## Action item
Your answer consists of the lines in the data that contain "print". Copy each of them.

[Excerpts from a dataset]
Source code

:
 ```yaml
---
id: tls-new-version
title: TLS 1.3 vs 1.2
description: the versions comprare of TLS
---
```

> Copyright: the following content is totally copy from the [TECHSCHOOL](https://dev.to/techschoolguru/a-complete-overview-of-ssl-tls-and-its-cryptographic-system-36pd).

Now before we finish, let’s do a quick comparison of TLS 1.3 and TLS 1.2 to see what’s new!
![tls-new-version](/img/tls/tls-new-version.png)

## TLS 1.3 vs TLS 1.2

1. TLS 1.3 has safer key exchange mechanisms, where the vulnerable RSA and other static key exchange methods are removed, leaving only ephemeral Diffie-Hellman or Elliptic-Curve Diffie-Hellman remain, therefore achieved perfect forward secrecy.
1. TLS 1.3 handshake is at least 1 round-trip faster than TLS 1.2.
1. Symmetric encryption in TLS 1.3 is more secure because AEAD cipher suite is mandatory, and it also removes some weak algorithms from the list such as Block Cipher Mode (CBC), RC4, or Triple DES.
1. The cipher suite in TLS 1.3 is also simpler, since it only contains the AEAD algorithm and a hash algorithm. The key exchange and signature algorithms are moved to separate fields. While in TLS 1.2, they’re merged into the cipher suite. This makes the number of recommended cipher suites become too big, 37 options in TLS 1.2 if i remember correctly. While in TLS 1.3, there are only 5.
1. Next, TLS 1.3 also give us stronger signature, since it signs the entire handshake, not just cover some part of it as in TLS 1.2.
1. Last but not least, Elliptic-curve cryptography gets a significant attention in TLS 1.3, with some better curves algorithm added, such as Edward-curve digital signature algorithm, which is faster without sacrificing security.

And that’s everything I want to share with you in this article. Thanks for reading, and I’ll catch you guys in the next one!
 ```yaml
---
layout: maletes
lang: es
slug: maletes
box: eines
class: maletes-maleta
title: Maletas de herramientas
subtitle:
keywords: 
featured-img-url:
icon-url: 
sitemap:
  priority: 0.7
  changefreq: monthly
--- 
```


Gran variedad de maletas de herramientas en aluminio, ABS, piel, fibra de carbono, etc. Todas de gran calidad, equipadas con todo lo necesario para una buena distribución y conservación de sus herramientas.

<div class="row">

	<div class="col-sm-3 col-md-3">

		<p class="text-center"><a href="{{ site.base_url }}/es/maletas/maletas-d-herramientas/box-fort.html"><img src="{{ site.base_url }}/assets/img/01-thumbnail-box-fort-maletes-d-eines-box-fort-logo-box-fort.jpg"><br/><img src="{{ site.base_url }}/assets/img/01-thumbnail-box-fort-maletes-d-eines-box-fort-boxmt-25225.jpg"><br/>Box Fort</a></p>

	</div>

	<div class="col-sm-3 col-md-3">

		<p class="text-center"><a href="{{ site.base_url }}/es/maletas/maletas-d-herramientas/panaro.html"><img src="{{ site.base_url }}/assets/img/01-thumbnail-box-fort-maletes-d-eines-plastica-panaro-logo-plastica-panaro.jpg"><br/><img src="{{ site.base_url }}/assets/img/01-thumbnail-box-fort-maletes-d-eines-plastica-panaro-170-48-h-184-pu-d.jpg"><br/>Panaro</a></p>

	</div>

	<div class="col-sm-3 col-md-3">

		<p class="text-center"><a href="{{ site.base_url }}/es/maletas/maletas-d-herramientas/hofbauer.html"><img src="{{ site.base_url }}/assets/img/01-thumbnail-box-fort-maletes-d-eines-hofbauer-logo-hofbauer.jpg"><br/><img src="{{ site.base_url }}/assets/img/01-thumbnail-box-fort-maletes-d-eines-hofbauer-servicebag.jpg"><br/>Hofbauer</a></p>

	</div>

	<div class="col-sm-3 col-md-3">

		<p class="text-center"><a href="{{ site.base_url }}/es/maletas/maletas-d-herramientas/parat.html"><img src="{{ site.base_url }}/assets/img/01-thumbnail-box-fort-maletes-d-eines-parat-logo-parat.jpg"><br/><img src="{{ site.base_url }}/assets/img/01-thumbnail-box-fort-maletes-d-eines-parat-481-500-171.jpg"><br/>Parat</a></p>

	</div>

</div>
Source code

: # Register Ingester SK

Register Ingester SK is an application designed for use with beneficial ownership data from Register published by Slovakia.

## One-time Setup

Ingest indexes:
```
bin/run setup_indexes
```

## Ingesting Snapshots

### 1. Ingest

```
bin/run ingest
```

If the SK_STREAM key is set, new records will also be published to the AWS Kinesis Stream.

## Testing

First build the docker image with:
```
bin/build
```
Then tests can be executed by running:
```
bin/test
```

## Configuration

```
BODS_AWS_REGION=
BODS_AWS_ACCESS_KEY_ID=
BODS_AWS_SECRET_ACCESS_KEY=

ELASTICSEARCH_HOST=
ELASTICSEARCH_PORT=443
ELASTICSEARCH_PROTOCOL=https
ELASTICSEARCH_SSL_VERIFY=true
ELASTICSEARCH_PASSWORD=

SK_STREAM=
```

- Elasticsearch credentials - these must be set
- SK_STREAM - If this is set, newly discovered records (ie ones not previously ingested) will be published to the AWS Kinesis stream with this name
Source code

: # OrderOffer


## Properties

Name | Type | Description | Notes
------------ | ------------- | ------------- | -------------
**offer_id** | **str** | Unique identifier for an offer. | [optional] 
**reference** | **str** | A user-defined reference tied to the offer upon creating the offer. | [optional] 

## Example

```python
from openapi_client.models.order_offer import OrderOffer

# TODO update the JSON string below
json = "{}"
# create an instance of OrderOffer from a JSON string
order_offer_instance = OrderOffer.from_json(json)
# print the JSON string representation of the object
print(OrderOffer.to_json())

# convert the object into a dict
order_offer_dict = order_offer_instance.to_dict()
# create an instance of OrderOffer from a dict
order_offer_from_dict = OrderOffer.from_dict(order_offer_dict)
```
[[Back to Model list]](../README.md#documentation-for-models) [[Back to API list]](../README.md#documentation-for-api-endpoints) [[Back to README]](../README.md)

## Solution to this task
# print the JSON string representation of the object
print(OrderOffer.to_json())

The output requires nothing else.